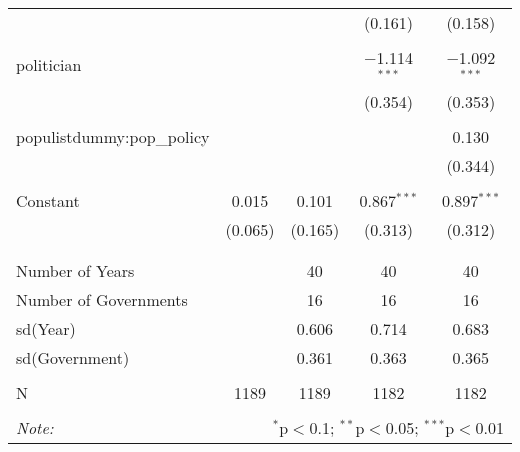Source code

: \begin{table}[!htbp]
\begin{tabular}{@{\extracolsep{5pt}}lcccc}
  &  &  & (0.161) & (0.158) \\ 
  & & & & \\ 
 politician &  &  & $-$1.114$^{***}$ & $-$1.092$^{***}$ \\ 
  &  &  & (0.354) & (0.353) \\ 
  & & & & \\ 
 populistdummy:pop\_policy &  &  &  & 0.130 \\ 
  &  &  &  & (0.344) \\ 
  & & & & \\ 
 Constant & 0.015 & 0.101 & 0.867$^{***}$ & 0.897$^{***}$ \\ 
  & (0.065) & (0.165) & (0.313) & (0.312) \\ 
  & & & & \\ 
\hline \\[-1.8ex] 
Number of Years &  & 40 & 40 & 40 \\ 
Number of Governments &  & 16 & 16 & 16 \\ 
sd(Year) &  & 0.606 & 0.714 & 0.683 \\ 
sd(Government) &  & 0.361 & 0.363 & 0.365 \\ 
 &  &  &  &  \\ 
N & 1189 & 1189 & 1182 & 1182 \\ 
\hline 
\hline \\[-1.8ex] 
\textit{Note:}  & \multicolumn{4}{r}{$^{*}$p$<$0.1; $^{**}$p$<$0.05; $^{***}$p$<$0.01} \\ 
\end{tabular} 
\end{table}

* **THE TASK**
With the pictures left out, output all the entries exactly.

* **ANSWER BOX**
Source code

: \begin{table}[!htbp]
\begin{tabular}{@{\extracolsep{5pt}}lcccc}
  &  &  & (0.161) & (0.158) \\ 
  & & & & \\ 
 politician &  &  & $-$1.114$^{***}$ & $-$1.092$^{***}$ \\ 
  &  &  & (0.354) & (0.353) \\ 
  & & & & \\ 
 populistdummy:pop\_policy &  &  &  & 0.130 \\ 
  &  &  &  & (0.344) \\ 
  & & & & \\ 
 Constant & 0.015 & 0.101 & 0.867$^{***}$ & 0.897$^{***}$ \\ 
  & (0.065) & (0.165) & (0.313) & (0.312) \\ 
  & & & & \\ 
\hline \\[-1.8ex] 
Number of Years &  & 40 & 40 & 40 \\ 
Number of Governments &  & 16 & 16 & 16 \\ 
sd(Year) &  & 0.606 & 0.714 & 0.683 \\ 
sd(Government) &  & 0.361 & 0.363 & 0.365 \\ 
 &  &  &  &  \\ 
N & 1189 & 1189 & 1182 & 1182 \\ 
\hline 
\hline \\[-1.8ex] 
\textit{Note:}  & \multicolumn{4}{r}{$^{*}$p$<$0.1; $^{**}$p$<$0.05; $^{***}$p$<$0.01} \\ 
\end{tabular} 
\end{table}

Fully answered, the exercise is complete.